══ GIVEN ENTRIES ══

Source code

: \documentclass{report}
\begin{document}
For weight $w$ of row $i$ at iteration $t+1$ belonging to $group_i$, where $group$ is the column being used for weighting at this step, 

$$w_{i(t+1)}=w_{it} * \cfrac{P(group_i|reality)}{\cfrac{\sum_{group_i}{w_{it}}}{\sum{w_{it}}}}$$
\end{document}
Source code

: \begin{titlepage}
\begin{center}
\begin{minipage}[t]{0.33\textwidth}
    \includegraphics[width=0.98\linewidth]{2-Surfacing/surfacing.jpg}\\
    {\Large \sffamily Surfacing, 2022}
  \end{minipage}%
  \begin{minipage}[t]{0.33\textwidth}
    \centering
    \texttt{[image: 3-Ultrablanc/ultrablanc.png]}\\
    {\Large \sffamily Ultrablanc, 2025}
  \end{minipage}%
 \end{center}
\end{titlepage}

═══

AIM OF THE EXERCISE
Extract the data in full. Keep it word for word.

RESPONSE TO THIS TASK
Source code

: \documentclass{report}
\begin{document}
For weight $w$ of row $i$ at iteration $t+1$ belonging to $group_i$, where $group$ is the column being used for weighting at this step, 

$$w_{i(t+1)}=w_{it} * \cfrac{P(group_i|reality)}{\cfrac{\sum_{group_i}{w_{it}}}{\sum{w_{it}}}}$$
\end{document}
Source code

: \begin{titlepage}
\begin{center}
\begin{minipage}[t]{0.33\textwidth}
    \includegraphics[width=0.98\linewidth]{2-Surfacing/surfacing.jpg}\\
    {\Large \sffamily Surfacing, 2022}
  \end{minipage}%
  \begin{minipage}[t]{0.33\textwidth}
    \centering
    \texttt{[image: 3-Ultrablanc/ultrablanc.png]}\\
    {\Large \sffamily Ultrablanc, 2025}
  \end{minipage}%
 \end{center}
\end{titlepage}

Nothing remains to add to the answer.